┌─ STORED DATA
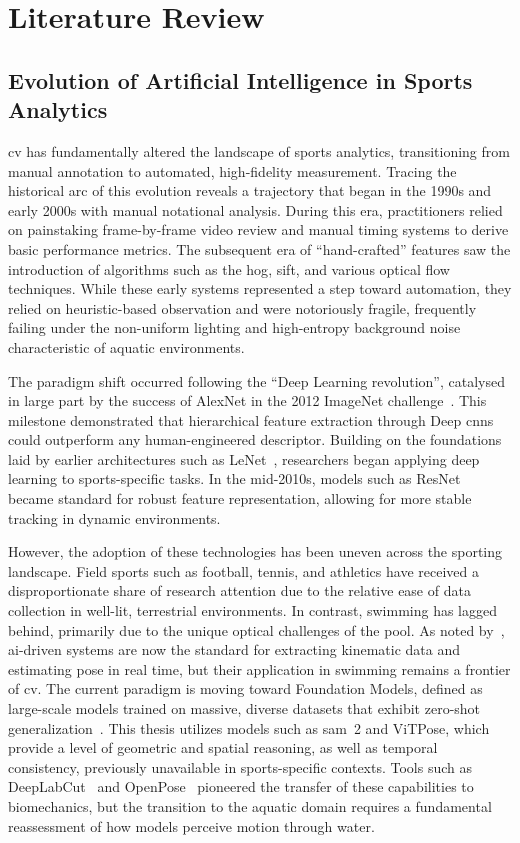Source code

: \chapter{Literature Review}%
\label{chp:literature_review}

\section{Evolution of Artificial Intelligence in Sports Analytics}
\gls{cv} has fundamentally altered the landscape of sports analytics, transitioning
from manual annotation to automated, high-fidelity measurement. Tracing the historical arc of
this evolution reveals a trajectory that began in the 1990s and early 2000s with manual
notational analysis. During this era, practitioners relied on painstaking frame-by-frame video
review and manual timing systems to derive basic performance metrics. The subsequent era of
``hand-crafted'' features saw the introduction of algorithms such as the \gls{hog}, \gls{sift}, and various optical flow techniques.
While these early systems represented a step toward automation, they relied on heuristic-based
observation and were notoriously fragile, frequently failing under the non-uniform lighting and
high-entropy background noise characteristic of aquatic environments.

The paradigm shift occurred following the ``Deep Learning revolution'', catalysed in large part
by the success of AlexNet in the 2012 ImageNet challenge~\cite{krizhevsky2012imagenet}. This
milestone demonstrated that hierarchical feature extraction through Deep \gls{cnn}s could outperform any human-engineered descriptor. Building on the foundations
laid by earlier architectures such as LeNet~\cite{lecun2002gradient}, researchers began applying
deep learning to sports-specific tasks. In the mid-2010s, models such as
ResNet~\cite{he2016deep} became standard for robust feature representation, allowing for more
stable tracking in dynamic environments.

However, the adoption of these technologies has been uneven across the sporting landscape. Field
sports such as football, tennis, and athletics have received a disproportionate share of research
attention due to the relative ease of data collection in well-lit, terrestrial environments. In
contrast, swimming has lagged behind, primarily due to the unique optical challenges of the pool.
As noted by~\cite{Zhou2025}, \gls{ai}-driven systems are now the standard for extracting kinematic
data and estimating pose in real time, but their application in swimming remains a frontier of
\gls{cv}. The current paradigm is moving toward Foundation Models, defined as large-scale
models trained on massive, diverse datasets that exhibit zero-shot
generalization~\cite{dosovitskiy2020image}. This thesis utilizes models such as \gls{sam}~2 and
ViTPose, which provide a level of geometric and spatial reasoning, as well as temporal
consistency, previously unavailable in sports-specific contexts. Tools such as
DeepLabCut~\cite{mathis2018deeplabcut} and OpenPose~\cite{cao2019openpose} pioneered the
transfer of these capabilities to biomechanics, but the transition to the aquatic domain requires
a fundamental reassessment of how models perceive motion through water.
└─
Using the entries above, return exactly the lines from the line with "stable tracking in dynamic environments." to the line with "contrast, swimming has", counting both of those lines.

stable tracking in dynamic environments.

However, the adoption of these technologies has been uneven across the sporting landscape. Field
sports such as football, tennis, and athletics have received a disproportionate share of research
attention due to the relative ease of data collection in well-lit, terrestrial environments. In
contrast, swimming has lagged behind, primarily due to the unique optical challenges of the pool.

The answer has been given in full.